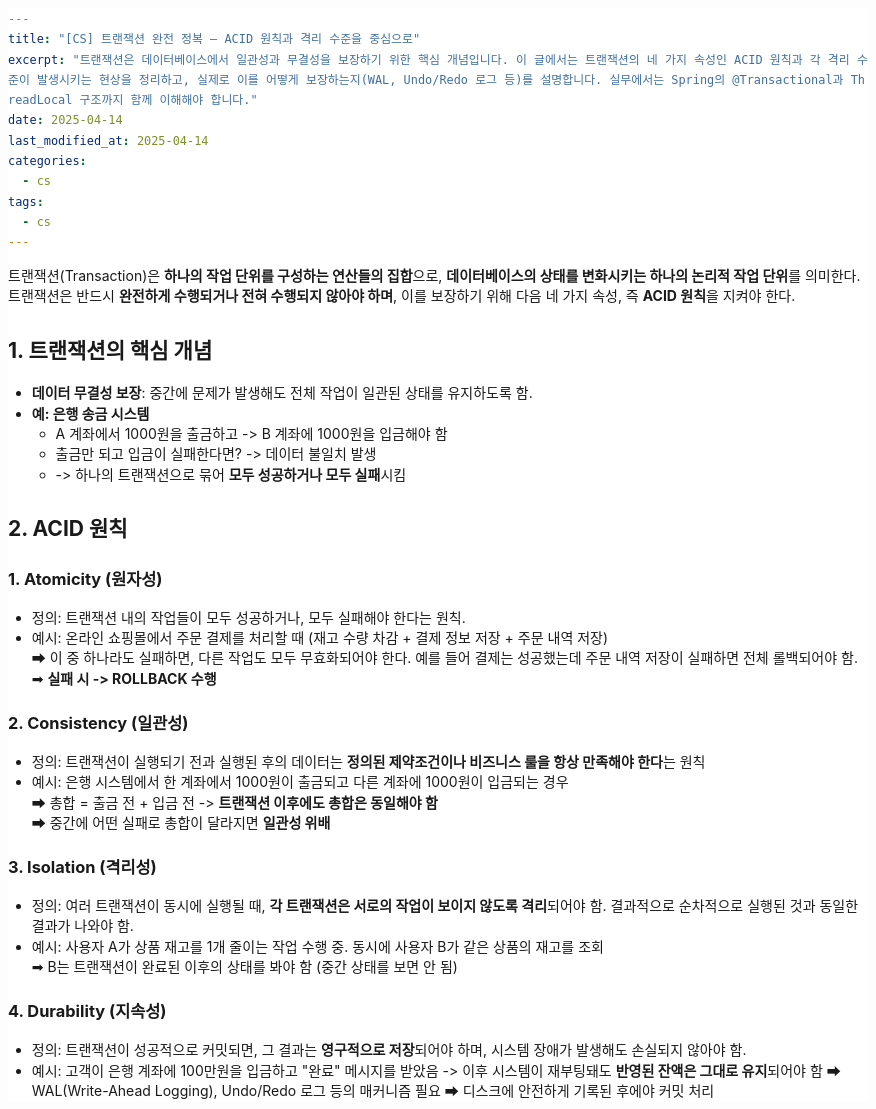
 ```yaml
---
title: "[CS] 트랜잭션 완전 정복 – ACID 원칙과 격리 수준을 중심으로"
excerpt: "트랜잭션은 데이터베이스에서 일관성과 무결성을 보장하기 위한 핵심 개념입니다. 이 글에서는 트랜잭션의 네 가지 속성인 ACID 원칙과 각 격리 수준이 발생시키는 현상을 정리하고, 실제로 이를 어떻게 보장하는지(WAL, Undo/Redo 로그 등)를 설명합니다. 실무에서는 Spring의 @Transactional과 ThreadLocal 구조까지 함께 이해해야 합니다."
date: 2025-04-14
last_modified_at: 2025-04-14
categories:
  - cs
tags:
  - cs
---
```


트랜잭션(Transaction)은 **하나의 작업 단위를 구성하는 연산들의 집합**으로, **데이터베이스의 상태를 변화시키는 하나의 논리적 작업 단위**를 의미한다. 트랜잭션은 반드시 **완전하게 수행되거나 전혀 수행되지 않아야 하며**, 이를 보장하기 위해 다음 네 가지 속성, 즉 **ACID 원칙**을 지켜야 한다.

## 1. 트랜잭션의 핵심 개념

* **데이터 무결성 보장**: 중간에 문제가 발생해도 전체 작업이 일관된 상태를 유지하도록 함.
* **예: 은행 송금 시스템**
  * A 계좌에서 1000원을 출금하고 -> B 계좌에 1000원을 입금해야 함
  * 출금만 되고 입금이 실패한다면? -> 데이터 불일치 발생
  * -> 하나의 트랜잭션으로 묶어 **모두 성공하거나 모두 실패**시킴

## 2. ACID 원칙

### 1. Atomicity (원자성)

* 정의: 트랜잭션 내의 작업들이 모두 성공하거나, 모두 실패해야 한다는 원칙.
* 예시: 온라인 쇼핑몰에서 주문 결제를 처리할 때 (재고 수량 차감 + 결제 정보 저장 + 주문 내역 저장)<br>
    ➡ 이 중 하나라도 실패하면, 다른 작업도 모두 무효화되어야 한다. 예를 들어 결제는 성공했는데 주문 내역 저장이 실패하면 전체 롤백되어야 함. <br>
    ➡ **실패 시 -> ROLLBACK 수행** 

### 2. Consistency (일관성)

* 정의: 트랜잭션이 실행되기 전과 실행된 후의 데이터는 **정의된 제약조건이나 비즈니스 룰을 항상 만족해야 한다**는 원칙
* 예시: 은행 시스템에서 한 계좌에서 1000원이 출금되고 다른 계좌에 1000원이 입금되는 경우 <br>
    ➡ 총합 = 출금 전 + 입금 전 -> **트랜잭션 이후에도 총합은 동일해야 함** <br>
    ➡ 중간에 어떤 실패로 총합이 달라지면 **일관성 위배**

### 3. Isolation (격리성)

* 정의: 여러 트랜잭션이 동시에 실행될 때, **각 트랜잭션은 서로의 작업이 보이지 않도록 격리**되어야 함. 결과적으로 순차적으로 실행된 것과 동일한 결과가 나와야 함.
* 예시: 사용자 A가 상품 재고를 1개 줄이는 작업 수행 중. 동시에 사용자 B가 같은 상품의 재고를 조회 <br>
    ➡ B는 트랜잭션이 완료된 이후의 상태를 봐야 함 (중간 상태를 보면 안 됨)

### 4. Durability (지속성)

* 정의: 트랜잭션이 성공적으로 커밋되면, 그 결과는 **영구적으로 저장**되어야 하며, 시스템 장애가 발생해도 손실되지 않아야 함.
* 예시: 고객이 은행 계좌에 100만원을 입금하고 "완료" 메시지를 받았음 -> 이후 시스템이 재부팅돼도 **반영된 잔액은 그대로 유지**되어야 함
    ➡ WAL(Write-Ahead Logging), Undo/Redo 로그 등의 매커니즘 필요
    ➡ 디스크에 안전하게 기록된 후에야 커밋 처리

● ● ● ● ● ● ●

▶ _PROBLEM DESCRIPTION_
Omit the pictures and reproduce the listing exactly.

▶ _RESULT OF THIS EXERCISE_
 ```yaml
---
title: "[CS] 트랜잭션 완전 정복 – ACID 원칙과 격리 수준을 중심으로"
excerpt: "트랜잭션은 데이터베이스에서 일관성과 무결성을 보장하기 위한 핵심 개념입니다. 이 글에서는 트랜잭션의 네 가지 속성인 ACID 원칙과 각 격리 수준이 발생시키는 현상을 정리하고, 실제로 이를 어떻게 보장하는지(WAL, Undo/Redo 로그 등)를 설명합니다. 실무에서는 Spring의 @Transactional과 ThreadLocal 구조까지 함께 이해해야 합니다."
date: 2025-04-14
last_modified_at: 2025-04-14
categories:
  - cs
tags:
  - cs
---
```


트랜잭션(Transaction)은 **하나의 작업 단위를 구성하는 연산들의 집합**으로, **데이터베이스의 상태를 변화시키는 하나의 논리적 작업 단위**를 의미한다. 트랜잭션은 반드시 **완전하게 수행되거나 전혀 수행되지 않아야 하며**, 이를 보장하기 위해 다음 네 가지 속성, 즉 **ACID 원칙**을 지켜야 한다.

## 1. 트랜잭션의 핵심 개념

* **데이터 무결성 보장**: 중간에 문제가 발생해도 전체 작업이 일관된 상태를 유지하도록 함.
* **예: 은행 송금 시스템**
  * A 계좌에서 1000원을 출금하고 -> B 계좌에 1000원을 입금해야 함
  * 출금만 되고 입금이 실패한다면? -> 데이터 불일치 발생
  * -> 하나의 트랜잭션으로 묶어 **모두 성공하거나 모두 실패**시킴

## 2. ACID 원칙

### 1. Atomicity (원자성)

* 정의: 트랜잭션 내의 작업들이 모두 성공하거나, 모두 실패해야 한다는 원칙.
* 예시: 온라인 쇼핑몰에서 주문 결제를 처리할 때 (재고 수량 차감 + 결제 정보 저장 + 주문 내역 저장)<br>
    ➡ 이 중 하나라도 실패하면, 다른 작업도 모두 무효화되어야 한다. 예를 들어 결제는 성공했는데 주문 내역 저장이 실패하면 전체 롤백되어야 함. <br>
    ➡ **실패 시 -> ROLLBACK 수행** 

### 2. Consistency (일관성)

* 정의: 트랜잭션이 실행되기 전과 실행된 후의 데이터는 **정의된 제약조건이나 비즈니스 룰을 항상 만족해야 한다**는 원칙
* 예시: 은행 시스템에서 한 계좌에서 1000원이 출금되고 다른 계좌에 1000원이 입금되는 경우 <br>
    ➡ 총합 = 출금 전 + 입금 전 -> **트랜잭션 이후에도 총합은 동일해야 함** <br>
    ➡ 중간에 어떤 실패로 총합이 달라지면 **일관성 위배**

### 3. Isolation (격리성)

* 정의: 여러 트랜잭션이 동시에 실행될 때, **각 트랜잭션은 서로의 작업이 보이지 않도록 격리**되어야 함. 결과적으로 순차적으로 실행된 것과 동일한 결과가 나와야 함.
* 예시: 사용자 A가 상품 재고를 1개 줄이는 작업 수행 중. 동시에 사용자 B가 같은 상품의 재고를 조회 <br>
    ➡ B는 트랜잭션이 완료된 이후의 상태를 봐야 함 (중간 상태를 보면 안 됨)

### 4. Durability (지속성)

* 정의: 트랜잭션이 성공적으로 커밋되면, 그 결과는 **영구적으로 저장**되어야 하며, 시스템 장애가 발생해도 손실되지 않아야 함.
* 예시: 고객이 은행 계좌에 100만원을 입금하고 "완료" 메시지를 받았음 -> 이후 시스템이 재부팅돼도 **반영된 잔액은 그대로 유지**되어야 함
    ➡ WAL(Write-Ahead Logging), Undo/Redo 로그 등의 매커니즘 필요
    ➡ 디스크에 안전하게 기록된 후에야 커밋 처리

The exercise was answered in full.